WHAT IS NEEDED →
Go through the records, and copy each line in which the string "eeadj" is present.

MATERIAL PROVIDED →
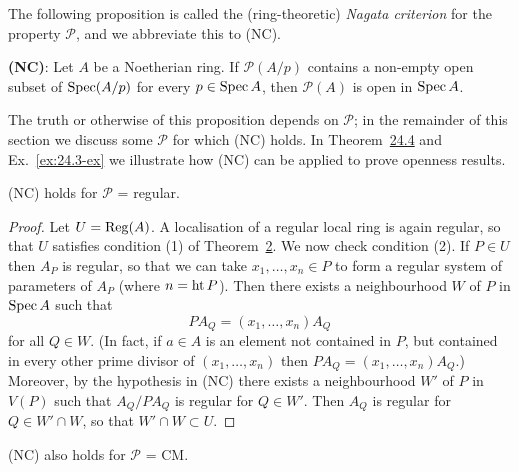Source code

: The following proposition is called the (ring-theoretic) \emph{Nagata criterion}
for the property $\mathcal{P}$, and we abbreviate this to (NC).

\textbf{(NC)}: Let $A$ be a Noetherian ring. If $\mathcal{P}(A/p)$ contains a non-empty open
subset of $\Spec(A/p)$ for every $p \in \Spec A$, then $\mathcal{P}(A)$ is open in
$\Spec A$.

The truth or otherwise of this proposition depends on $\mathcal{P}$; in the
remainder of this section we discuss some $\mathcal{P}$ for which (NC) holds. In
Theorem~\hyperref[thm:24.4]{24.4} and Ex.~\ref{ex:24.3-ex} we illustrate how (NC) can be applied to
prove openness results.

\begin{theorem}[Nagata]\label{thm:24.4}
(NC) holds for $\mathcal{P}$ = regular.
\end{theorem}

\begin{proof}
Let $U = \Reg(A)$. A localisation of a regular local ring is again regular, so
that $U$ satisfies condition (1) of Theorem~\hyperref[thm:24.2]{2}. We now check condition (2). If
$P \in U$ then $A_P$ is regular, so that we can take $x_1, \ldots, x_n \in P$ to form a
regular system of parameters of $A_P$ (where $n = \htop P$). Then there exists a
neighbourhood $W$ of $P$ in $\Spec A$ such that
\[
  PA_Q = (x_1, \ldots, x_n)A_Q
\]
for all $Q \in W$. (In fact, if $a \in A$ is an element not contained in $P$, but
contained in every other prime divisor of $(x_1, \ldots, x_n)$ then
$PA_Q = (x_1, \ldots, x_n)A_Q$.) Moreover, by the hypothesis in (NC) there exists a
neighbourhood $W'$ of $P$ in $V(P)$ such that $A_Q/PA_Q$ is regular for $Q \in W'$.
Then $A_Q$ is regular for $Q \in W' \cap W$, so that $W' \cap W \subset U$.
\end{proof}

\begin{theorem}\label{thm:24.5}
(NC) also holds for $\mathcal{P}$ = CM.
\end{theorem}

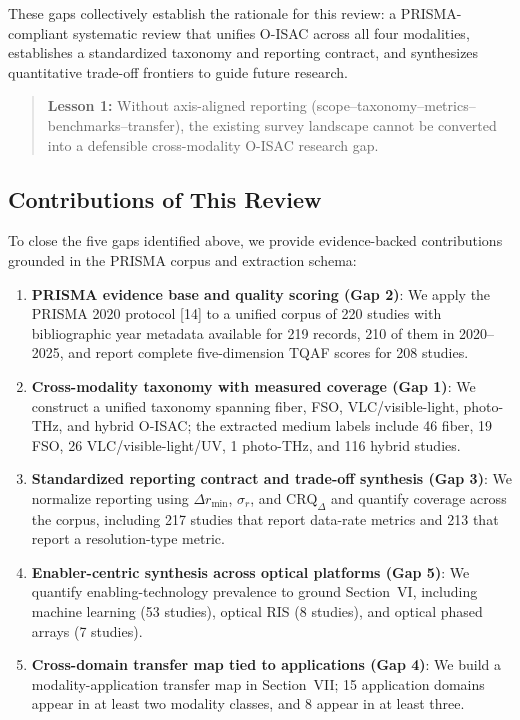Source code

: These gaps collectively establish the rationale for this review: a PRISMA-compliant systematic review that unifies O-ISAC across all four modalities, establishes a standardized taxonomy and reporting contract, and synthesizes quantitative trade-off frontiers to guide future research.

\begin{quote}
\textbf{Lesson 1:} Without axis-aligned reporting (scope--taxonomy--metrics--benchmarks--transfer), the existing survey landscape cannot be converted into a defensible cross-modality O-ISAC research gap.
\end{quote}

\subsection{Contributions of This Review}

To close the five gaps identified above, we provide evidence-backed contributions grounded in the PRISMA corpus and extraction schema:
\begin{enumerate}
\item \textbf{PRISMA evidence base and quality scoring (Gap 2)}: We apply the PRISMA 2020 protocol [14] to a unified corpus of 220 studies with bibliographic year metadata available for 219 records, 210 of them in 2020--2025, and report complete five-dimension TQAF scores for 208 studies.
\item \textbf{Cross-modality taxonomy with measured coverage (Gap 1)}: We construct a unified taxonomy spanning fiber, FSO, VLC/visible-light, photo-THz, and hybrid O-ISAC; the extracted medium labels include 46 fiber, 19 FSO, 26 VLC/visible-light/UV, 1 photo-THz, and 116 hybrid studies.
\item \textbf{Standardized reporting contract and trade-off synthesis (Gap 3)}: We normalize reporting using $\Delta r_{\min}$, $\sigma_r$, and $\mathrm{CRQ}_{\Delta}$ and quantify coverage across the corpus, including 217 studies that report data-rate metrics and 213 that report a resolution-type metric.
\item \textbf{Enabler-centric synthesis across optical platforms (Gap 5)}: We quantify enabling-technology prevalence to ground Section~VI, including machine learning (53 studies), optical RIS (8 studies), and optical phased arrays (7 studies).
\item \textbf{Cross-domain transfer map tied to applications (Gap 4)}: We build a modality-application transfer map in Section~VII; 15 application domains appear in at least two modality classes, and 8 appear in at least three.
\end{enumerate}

...

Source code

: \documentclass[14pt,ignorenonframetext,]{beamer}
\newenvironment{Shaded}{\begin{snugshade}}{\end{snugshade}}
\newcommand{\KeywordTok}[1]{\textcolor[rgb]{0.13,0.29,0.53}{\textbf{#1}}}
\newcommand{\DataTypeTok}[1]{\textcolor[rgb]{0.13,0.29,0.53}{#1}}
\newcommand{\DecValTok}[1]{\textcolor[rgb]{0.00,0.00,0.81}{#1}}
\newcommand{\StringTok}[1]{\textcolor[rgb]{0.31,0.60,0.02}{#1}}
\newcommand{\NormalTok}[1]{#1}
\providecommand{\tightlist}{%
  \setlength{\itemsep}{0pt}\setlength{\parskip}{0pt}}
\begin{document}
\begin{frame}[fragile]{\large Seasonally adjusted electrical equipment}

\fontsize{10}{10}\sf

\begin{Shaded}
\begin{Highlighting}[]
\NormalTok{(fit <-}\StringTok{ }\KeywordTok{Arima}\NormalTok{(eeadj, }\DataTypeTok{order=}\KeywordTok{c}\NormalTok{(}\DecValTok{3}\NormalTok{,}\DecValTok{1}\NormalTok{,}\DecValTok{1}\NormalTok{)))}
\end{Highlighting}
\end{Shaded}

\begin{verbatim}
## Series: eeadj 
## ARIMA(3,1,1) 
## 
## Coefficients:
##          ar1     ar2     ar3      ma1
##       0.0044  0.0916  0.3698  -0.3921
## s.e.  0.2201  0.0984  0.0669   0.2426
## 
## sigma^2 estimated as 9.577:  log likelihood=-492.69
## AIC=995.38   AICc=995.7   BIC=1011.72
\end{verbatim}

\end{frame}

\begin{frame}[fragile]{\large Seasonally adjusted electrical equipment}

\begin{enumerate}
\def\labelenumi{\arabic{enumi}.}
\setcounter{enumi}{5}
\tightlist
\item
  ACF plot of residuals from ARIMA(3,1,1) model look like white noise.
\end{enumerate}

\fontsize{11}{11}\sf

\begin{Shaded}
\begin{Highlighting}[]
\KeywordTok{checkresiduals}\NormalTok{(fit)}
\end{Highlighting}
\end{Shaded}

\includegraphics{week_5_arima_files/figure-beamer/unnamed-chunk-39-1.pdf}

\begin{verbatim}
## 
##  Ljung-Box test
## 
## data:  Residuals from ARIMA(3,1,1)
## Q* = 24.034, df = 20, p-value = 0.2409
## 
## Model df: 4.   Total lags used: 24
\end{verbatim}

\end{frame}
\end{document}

YOUR RESPONSE →
\NormalTok{(fit <-}\StringTok{ }\KeywordTok{Arima}\NormalTok{(eeadj, }\DataTypeTok{order=}\KeywordTok{c}\NormalTok{(}\DecValTok{3}\NormalTok{,}\DecValTok{1}\NormalTok{,}\DecValTok{1}\NormalTok{)))}
## Series: eeadj 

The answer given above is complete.